The Meaning of Macbeth’s ‘Fair is Foul, and Foul is Fair’

Literature

By Dr Oliver Tearle (Loughborough University)

‘Fair is foul, and foul is fair’ is a famous quotation from William Shakespeare’s Macbeth. The play is one of Shakespeare’s most widely studied and, perhaps on account of its brevity, straightforward plot, and crowd-pleasing set pieces, it is one of his most frequently staged.

We find the line ‘Fair is foul, and foul is fair’ very early on in Macbeth. But what is the meaning of this statement? How can ‘fair’ be ‘foul’ and how can ‘foul’ be ‘fair’ when those two adjectives are, surely, opposites?

The famous opening lines of William Shakespeare’s great tragedy, Macbeth, are spoken by the First Witch: ‘When shall we three meet again / In thunder, lightning, or in rain?’. These lines immediately ushers us into a world of witches, prophecy, and black magic, elements which Shakespeare probably chose to include because the new King of England, James I, had written censoriously about witchcraft in his book Demonologie.

This line ‘Fair is foul, and foul is fair’ is spoken by the three Witches or Weird Sisters towards the end of the play’s short opening scene. All three of them say the line, and the one that follows it:

Fair is foul, and foul is fair
Hover through the fog and filthy air.

Shakespeare gets a good deal of credit for things he doesn’t deserve credit for: for coining hundreds of new words, for instance (most of which he was simply popularising), or for coming up with ingenious new plots (when in fact, almost all of his plays borrow their plots from elsewhere).

And the line ‘Fair is foul, and foul is fair’ was already an established proverb, albeit with slightly different wording, when Shakespeare wrote this line. In Edmund Spenser’s The Faerie Queene, for instance, we find the line, ‘Then faire grew foule, and foule grew faire in sight’. This was in the 1590s, a decade or so before Shakespeare wrote Macbeth (whose story also, of course, was borrowed from elsewhere).

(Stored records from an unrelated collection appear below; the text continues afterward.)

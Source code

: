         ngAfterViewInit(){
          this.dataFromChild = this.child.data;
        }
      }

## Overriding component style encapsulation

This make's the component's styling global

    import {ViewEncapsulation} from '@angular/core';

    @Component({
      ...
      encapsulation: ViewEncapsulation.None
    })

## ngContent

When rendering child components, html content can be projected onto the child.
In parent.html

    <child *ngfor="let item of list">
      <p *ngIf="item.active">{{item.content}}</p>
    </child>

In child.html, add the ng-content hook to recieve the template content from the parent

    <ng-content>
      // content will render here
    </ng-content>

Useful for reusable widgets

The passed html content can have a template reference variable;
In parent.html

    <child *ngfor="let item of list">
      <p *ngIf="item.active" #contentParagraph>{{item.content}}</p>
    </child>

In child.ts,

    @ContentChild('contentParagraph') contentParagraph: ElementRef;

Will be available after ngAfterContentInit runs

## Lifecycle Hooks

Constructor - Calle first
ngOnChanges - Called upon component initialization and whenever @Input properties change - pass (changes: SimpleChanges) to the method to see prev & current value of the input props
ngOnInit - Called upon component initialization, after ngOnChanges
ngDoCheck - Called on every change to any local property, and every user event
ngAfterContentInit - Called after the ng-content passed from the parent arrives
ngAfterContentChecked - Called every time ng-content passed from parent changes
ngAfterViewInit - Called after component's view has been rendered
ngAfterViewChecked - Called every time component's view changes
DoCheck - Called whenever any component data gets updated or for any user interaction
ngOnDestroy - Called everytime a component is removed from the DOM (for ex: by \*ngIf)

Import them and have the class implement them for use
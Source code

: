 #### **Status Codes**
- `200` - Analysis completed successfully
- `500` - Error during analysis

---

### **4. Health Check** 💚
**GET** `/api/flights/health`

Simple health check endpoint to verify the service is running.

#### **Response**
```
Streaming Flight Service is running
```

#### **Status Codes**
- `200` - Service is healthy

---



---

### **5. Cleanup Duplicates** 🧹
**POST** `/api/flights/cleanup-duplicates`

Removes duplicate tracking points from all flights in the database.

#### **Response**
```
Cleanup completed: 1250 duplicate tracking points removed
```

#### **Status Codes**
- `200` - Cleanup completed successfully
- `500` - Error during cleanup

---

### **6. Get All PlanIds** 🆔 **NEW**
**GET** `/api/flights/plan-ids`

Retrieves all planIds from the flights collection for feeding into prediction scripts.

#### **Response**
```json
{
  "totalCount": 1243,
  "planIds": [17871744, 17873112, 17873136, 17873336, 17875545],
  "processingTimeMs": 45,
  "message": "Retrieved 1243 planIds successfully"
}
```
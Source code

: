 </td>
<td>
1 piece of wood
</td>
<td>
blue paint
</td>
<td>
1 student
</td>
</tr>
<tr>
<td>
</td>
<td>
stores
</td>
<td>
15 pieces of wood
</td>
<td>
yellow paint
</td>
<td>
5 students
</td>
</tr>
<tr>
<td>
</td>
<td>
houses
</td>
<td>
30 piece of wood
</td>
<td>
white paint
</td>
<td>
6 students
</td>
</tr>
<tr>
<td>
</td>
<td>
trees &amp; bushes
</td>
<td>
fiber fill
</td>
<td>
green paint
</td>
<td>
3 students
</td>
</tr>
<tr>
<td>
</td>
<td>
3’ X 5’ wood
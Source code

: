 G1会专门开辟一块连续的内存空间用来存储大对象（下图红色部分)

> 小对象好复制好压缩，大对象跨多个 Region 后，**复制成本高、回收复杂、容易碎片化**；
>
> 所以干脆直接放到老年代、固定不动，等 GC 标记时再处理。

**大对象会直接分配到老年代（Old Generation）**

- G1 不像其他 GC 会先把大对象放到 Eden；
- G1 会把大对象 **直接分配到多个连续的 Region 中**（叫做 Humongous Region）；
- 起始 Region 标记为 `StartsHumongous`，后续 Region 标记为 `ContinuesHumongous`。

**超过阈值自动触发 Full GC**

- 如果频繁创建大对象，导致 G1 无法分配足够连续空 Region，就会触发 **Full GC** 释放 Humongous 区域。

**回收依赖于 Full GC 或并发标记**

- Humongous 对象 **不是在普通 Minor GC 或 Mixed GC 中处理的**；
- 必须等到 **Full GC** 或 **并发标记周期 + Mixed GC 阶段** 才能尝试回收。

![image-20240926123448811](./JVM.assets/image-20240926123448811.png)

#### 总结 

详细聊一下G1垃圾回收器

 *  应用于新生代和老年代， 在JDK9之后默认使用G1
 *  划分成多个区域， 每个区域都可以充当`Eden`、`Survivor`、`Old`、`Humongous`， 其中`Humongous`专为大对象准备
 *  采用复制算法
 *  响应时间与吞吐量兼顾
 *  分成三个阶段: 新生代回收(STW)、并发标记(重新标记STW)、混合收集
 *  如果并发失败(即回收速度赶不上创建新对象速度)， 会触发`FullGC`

But ‘fair is foul, and foul is fair’ is a fitting line to find so early in a play in which the natural order will be well and truly overturned. Macbeth will be prophesied king, and then seize the crown for himself; he will go from Duncan’s favourite to Duncan’s murderer; from Banquo’s closest friend to his cold-blooded killer.

Fair, then, will well and truly become foul in the play, and Macbeth is filled with images of corruption, putrefaction, strange omens, and foulness of all kinds. The pair of opposites, foul and fair, will dissolve into one: fair has been rendered foul, and foul has become fair. Good and evil appear to have swapped places. The Weird Sisters are merely prophesying this.

Macbeth is also a play in which characters’ statements and utterances echo again and again later in the play, and ‘Fair is foul, and foul is fair’ will find itself echoed, fittingly enough, a couple of scenes later when Macbeth himself is first introduced. Indeed, his first words in the play are, ‘So foul and fair a day I have not seen.’ This is just as Macbeth and Banquo are about to encounter the Witches for the first time.

Although he was not present when they declared, in unison, ‘Fair is foul, and foul is fair’, Macbeth echoes their words. In his Arden Shakespeare edition of Macbeth, the editor Kenneth Muir has a useful note on this line, pointing to noted Shakespeare critic Edward Dowden who observed that this echo establishes a ‘connection’ between Macbeth’s soul and the souls of the ‘hags’. His destiny is bound up with their prophecies.

But what is clever about the line ‘So foul and fair a day I have not seen’ is that we have just learned, in the previous scene, of Macbeth’s great victory in battle. Fresh from the battlefield, and making his way through ominously bad weather, Macbeth may merely be commenting on the ‘foul’ weather but the ‘fair’ victory he has won. The line doesn’t therefore strike us as coming out of the blue, or as a clumsy and overdone echo of what the Witches had previously said.

But a link between Macbeth and the Weird Sisters’ magic has been established, nevertheless. And one of the ways Shakespeare subtly points up this link is through the linguistic echoes around ideas of ‘foul’ and ‘fair’ which both Macbeth, and the Witches, provide.